◆ TASK BRIEF: Everything in the records below except the pictures must be written out exactly.

◆ EXERCISE INPUTS:

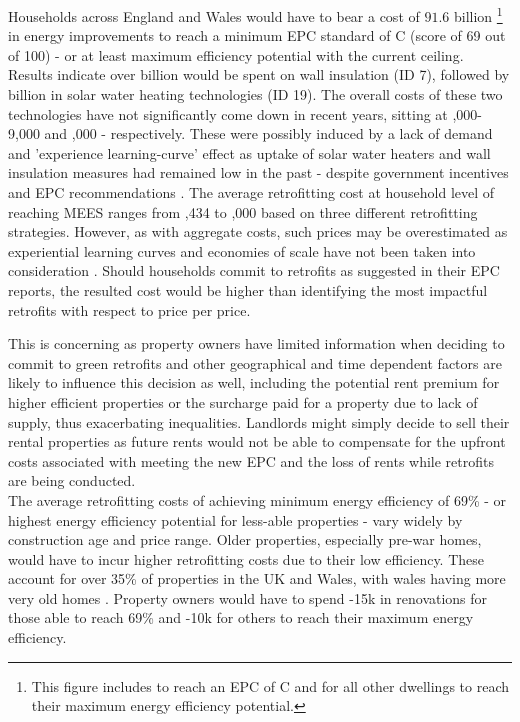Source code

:Households across England and Wales would have to bear a cost of \textsterling $91.6$ billion \footnote{This figure includes  to reach an EPC of C and  for all other dwellings to reach their maximum energy efficiency potential.} in energy improvements  to reach a minimum EPC standard of C (score of 69 out of 100) - or at least maximum efficiency potential with the current ceiling. Results indicate over  billion would be spent on wall insulation (ID 7), followed by  billion in solar water heating technologies (ID 19). The overall costs of these two technologies have not significantly come down in recent years, sitting at ,000-9,000 and ,000 - respectively. These were possibly induced by a lack of demand and 'experience learning-curve' effect \cite{lafond_how_2018, zhou_learning_2019, bosetti_witch_2006} as uptake of solar water heaters and wall insulation measures had remained low in the past - despite government incentives and EPC recommendations \cite{hamilton_uptake_2014}. The average retrofitting cost at household level of 
reaching MEES ranges from ,434 to ,000 based on three different retrofitting strategies. However, as with aggregate costs, such prices may be overestimated as experiential learning curves and economies of scale have not been taken into consideration \cite{lafond_how_2018}. Should households commit to retrofits as suggested in their EPC reports, the resulted cost would be higher than identifying the most impactful retrofits with respect to price per price. 

This is concerning as property owners have limited information when deciding to commit to green retrofits and other geographical and time dependent factors are likely to influence this decision as well, including the potential rent premium for higher efficient properties or the surcharge paid for a property due to lack of supply, thus exacerbating inequalities. Landlords might simply decide to sell their rental properties as future rents would not be able to compensate for the upfront costs associated with meeting the new EPC and the loss of rents while retrofits are being conducted. \\


The average retrofitting costs of achieving minimum energy efficiency of 69\% - or highest energy efficiency potential for less-able properties -  vary widely by construction age and price range. Older properties, especially pre-war homes, would have to incur higher retrofitting costs due to their low efficiency. These account for over 35\% of properties in the UK and Wales, with wales having more very old homes \cite{building_research_establishment_housing_2018}. Property owners would have to spend  -15k in renovations for those able to reach 69\% and -10k for others to reach their maximum energy efficiency. \\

◆ SOLUTION BELOW:
Source code

:Households across England and Wales would have to bear a cost of \textsterling $91.6$ billion \footnote{This figure includes  to reach an EPC of C and  for all other dwellings to reach their maximum energy efficiency potential.} in energy improvements  to reach a minimum EPC standard of C (score of 69 out of 100) - or at least maximum efficiency potential with the current ceiling. Results indicate over  billion would be spent on wall insulation (ID 7), followed by  billion in solar water heating technologies (ID 19). The overall costs of these two technologies have not significantly come down in recent years, sitting at ,000-9,000 and ,000 - respectively. These were possibly induced by a lack of demand and 'experience learning-curve' effect \cite{lafond_how_2018, zhou_learning_2019, bosetti_witch_2006} as uptake of solar water heaters and wall insulation measures had remained low in the past - despite government incentives and EPC recommendations \cite{hamilton_uptake_2014}. The average retrofitting cost at household level of 
reaching MEES ranges from ,434 to ,000 based on three different retrofitting strategies. However, as with aggregate costs, such prices may be overestimated as experiential learning curves and economies of scale have not been taken into consideration \cite{lafond_how_2018}. Should households commit to retrofits as suggested in their EPC reports, the resulted cost would be higher than identifying the most impactful retrofits with respect to price per price. 

This is concerning as property owners have limited information when deciding to commit to green retrofits and other geographical and time dependent factors are likely to influence this decision as well, including the potential rent premium for higher efficient properties or the surcharge paid for a property due to lack of supply, thus exacerbating inequalities. Landlords might simply decide to sell their rental properties as future rents would not be able to compensate for the upfront costs associated with meeting the new EPC and the loss of rents while retrofits are being conducted. \\


The average retrofitting costs of achieving minimum energy efficiency of 69\% - or highest energy efficiency potential for less-able properties -  vary widely by construction age and price range. Older properties, especially pre-war homes, would have to incur higher retrofitting costs due to their low efficiency. These account for over 35\% of properties in the UK and Wales, with wales having more very old homes \cite{building_research_establishment_housing_2018}. Property owners would have to spend  -15k in renovations for those able to reach 69\% and -10k for others to reach their maximum energy efficiency. \\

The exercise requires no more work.